***** Dataset entries *****
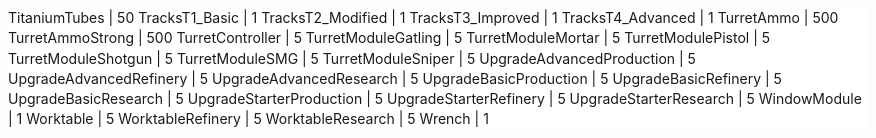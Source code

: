 TitaniumTubes | 50
TracksT1_Basic | 1
TracksT2_Modified | 1
TracksT3_Improved | 1
TracksT4_Advanced | 1
TurretAmmo | 500
TurretAmmoStrong | 500
TurretController | 5
TurretModuleGatling | 5
TurretModuleMortar | 5
TurretModulePistol | 5
TurretModuleShotgun | 5
TurretModuleSMG | 5
TurretModuleSniper | 5
UpgradeAdvancedProduction | 5
UpgradeAdvancedRefinery | 5
UpgradeAdvancedResearch | 5
UpgradeBasicProduction | 5
UpgradeBasicRefinery | 5
UpgradeBasicResearch | 5
UpgradeStarterProduction | 5
UpgradeStarterRefinery | 5
UpgradeStarterResearch | 5
WindowModule | 1
Worktable | 5
WorktableRefinery | 5
WorktableResearch | 5
Wrench | 1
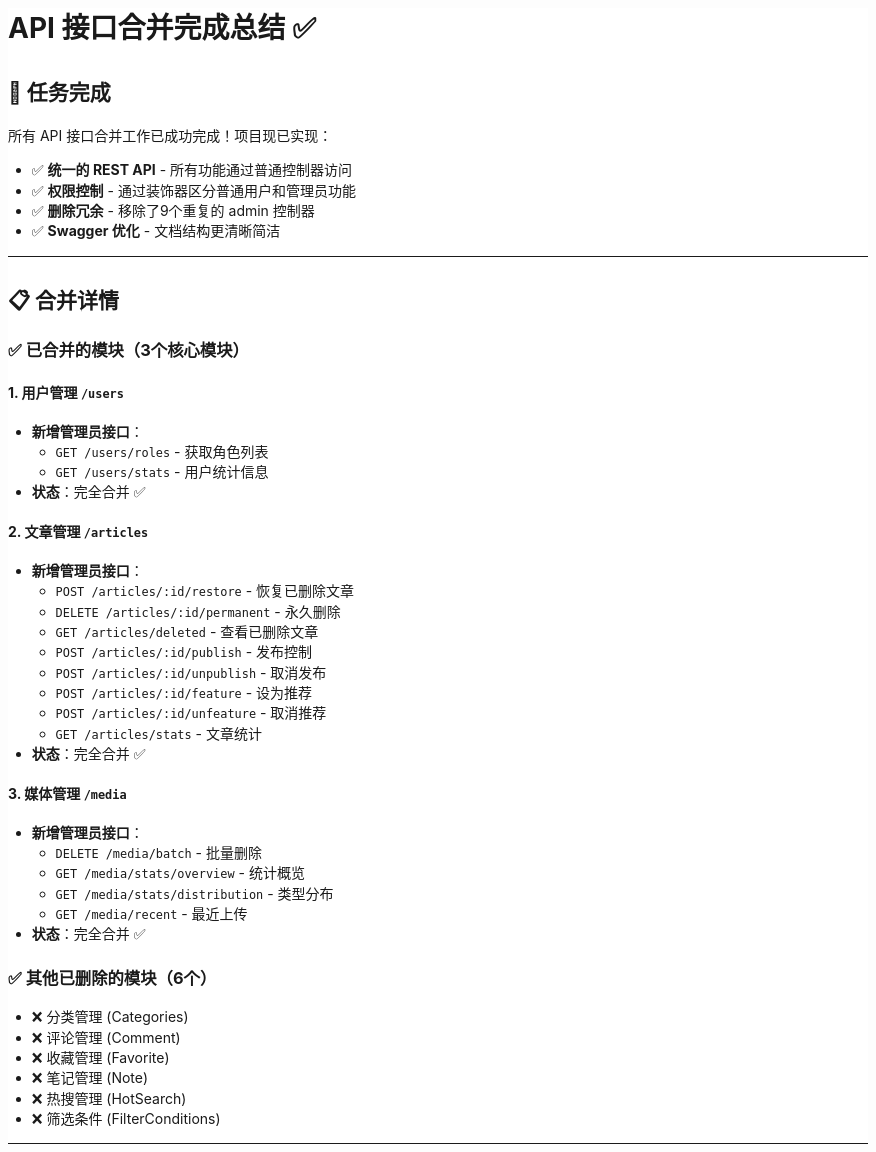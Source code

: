 # API 接口合并完成总结 ✅

## 🎉 任务完成

所有 API 接口合并工作已成功完成！项目现已实现：
- ✅ **统一的 REST API** - 所有功能通过普通控制器访问
- ✅ **权限控制** - 通过装饰器区分普通用户和管理员功能
- ✅ **删除冗余** - 移除了9个重复的 admin 控制器
- ✅ **Swagger 优化** - 文档结构更清晰简洁

---

## 📋 合并详情

### ✅ 已合并的模块（3个核心模块）

#### 1. **用户管理** `/users`
- **新增管理员接口**：
  - `GET /users/roles` - 获取角色列表
  - `GET /users/stats` - 用户统计信息
- **状态**：完全合并 ✅

#### 2. **文章管理** `/articles`  
- **新增管理员接口**：
  - `POST /articles/:id/restore` - 恢复已删除文章
  - `DELETE /articles/:id/permanent` - 永久删除
  - `GET /articles/deleted` - 查看已删除文章
  - `POST /articles/:id/publish` - 发布控制
  - `POST /articles/:id/unpublish` - 取消发布
  - `POST /articles/:id/feature` - 设为推荐
  - `POST /articles/:id/unfeature` - 取消推荐
  - `GET /articles/stats` - 文章统计
- **状态**：完全合并 ✅

#### 3. **媒体管理** `/media`
- **新增管理员接口**：
  - `DELETE /media/batch` - 批量删除
  - `GET /media/stats/overview` - 统计概览
  - `GET /media/stats/distribution` - 类型分布
  - `GET /media/recent` - 最近上传
- **状态**：完全合并 ✅

### ✅ 其他已删除的模块（6个）
- ❌ 分类管理 (Categories)
- ❌ 评论管理 (Comment)
- ❌ 收藏管理 (Favorite)
- ❌ 笔记管理 (Note)
- ❌ 热搜管理 (HotSearch)
- ❌ 筛选条件 (FilterConditions)

---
*****
Problem details: Set down no line except those from the one with "- ❌ 笔记管理 (Note)" to the last line of the data, inclusive, each exactly as written.

Finished exercise:
- ❌ 笔记管理 (Note)
- ❌ 热搜管理 (HotSearch)
- ❌ 筛选条件 (FilterConditions)

---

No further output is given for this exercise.